─── Input

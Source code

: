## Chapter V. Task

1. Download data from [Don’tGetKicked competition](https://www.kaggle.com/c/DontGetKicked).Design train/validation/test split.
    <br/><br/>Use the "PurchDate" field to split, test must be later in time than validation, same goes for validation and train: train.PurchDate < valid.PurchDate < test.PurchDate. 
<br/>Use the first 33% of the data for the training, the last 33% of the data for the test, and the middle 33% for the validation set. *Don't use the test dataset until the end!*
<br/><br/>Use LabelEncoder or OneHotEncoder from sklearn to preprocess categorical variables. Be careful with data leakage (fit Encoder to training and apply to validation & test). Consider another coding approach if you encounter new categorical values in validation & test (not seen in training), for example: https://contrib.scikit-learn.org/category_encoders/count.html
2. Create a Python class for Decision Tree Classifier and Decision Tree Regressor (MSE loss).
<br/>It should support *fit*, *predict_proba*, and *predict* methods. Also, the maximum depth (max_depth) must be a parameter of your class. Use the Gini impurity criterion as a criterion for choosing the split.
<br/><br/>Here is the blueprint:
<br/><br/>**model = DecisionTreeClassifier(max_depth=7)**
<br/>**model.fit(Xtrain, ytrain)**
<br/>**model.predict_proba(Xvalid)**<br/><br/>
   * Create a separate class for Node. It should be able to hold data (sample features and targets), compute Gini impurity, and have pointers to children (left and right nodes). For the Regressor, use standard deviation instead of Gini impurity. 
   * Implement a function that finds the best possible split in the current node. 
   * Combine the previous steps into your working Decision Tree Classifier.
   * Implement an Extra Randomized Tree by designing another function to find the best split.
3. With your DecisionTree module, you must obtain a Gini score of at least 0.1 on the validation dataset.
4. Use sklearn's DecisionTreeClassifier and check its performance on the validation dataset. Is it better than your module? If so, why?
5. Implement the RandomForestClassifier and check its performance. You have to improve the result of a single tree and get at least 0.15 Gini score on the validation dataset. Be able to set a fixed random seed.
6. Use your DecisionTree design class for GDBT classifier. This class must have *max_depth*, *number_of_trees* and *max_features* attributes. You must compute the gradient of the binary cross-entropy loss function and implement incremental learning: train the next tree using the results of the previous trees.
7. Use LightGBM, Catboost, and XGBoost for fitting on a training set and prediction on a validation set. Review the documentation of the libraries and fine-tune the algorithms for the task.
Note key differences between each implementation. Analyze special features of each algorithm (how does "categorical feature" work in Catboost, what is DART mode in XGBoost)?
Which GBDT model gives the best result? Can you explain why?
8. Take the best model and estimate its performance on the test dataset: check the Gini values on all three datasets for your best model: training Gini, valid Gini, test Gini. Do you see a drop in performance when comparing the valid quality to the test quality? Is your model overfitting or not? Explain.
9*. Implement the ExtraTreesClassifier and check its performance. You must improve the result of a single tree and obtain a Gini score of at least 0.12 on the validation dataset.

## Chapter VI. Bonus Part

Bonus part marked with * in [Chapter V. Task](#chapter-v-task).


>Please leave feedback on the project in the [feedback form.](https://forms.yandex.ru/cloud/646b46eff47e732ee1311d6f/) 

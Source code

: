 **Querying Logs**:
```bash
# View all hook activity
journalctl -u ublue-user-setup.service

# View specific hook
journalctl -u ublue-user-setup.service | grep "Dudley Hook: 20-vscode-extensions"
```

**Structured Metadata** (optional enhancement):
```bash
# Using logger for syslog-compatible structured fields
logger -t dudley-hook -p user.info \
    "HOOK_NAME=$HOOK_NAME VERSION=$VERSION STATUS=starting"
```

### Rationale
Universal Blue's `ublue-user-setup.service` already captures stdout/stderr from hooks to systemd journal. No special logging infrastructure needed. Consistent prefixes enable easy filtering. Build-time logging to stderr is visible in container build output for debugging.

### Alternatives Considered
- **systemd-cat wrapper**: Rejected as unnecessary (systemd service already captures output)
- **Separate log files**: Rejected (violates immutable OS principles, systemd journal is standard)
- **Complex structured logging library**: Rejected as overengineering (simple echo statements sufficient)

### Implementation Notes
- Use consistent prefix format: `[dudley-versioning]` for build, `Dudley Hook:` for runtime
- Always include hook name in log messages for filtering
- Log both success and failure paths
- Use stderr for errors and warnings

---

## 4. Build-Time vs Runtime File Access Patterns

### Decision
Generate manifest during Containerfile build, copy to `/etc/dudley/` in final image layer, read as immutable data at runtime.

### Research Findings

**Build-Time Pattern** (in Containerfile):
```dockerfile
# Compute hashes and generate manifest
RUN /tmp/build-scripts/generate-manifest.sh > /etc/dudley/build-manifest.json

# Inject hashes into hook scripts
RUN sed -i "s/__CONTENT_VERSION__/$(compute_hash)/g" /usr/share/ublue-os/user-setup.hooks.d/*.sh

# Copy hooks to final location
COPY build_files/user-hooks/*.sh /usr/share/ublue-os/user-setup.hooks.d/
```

──────

**Work task**
Each line in the data that holds the word "share" must be copied.

**Answer to the problem**
RUN sed -i "s/__CONTENT_VERSION__/$(compute_hash)/g" /usr/share/ublue-os/user-setup.hooks.d/*.sh
COPY build_files/user-hooks/*.sh /usr/share/ublue-os/user-setup.hooks.d/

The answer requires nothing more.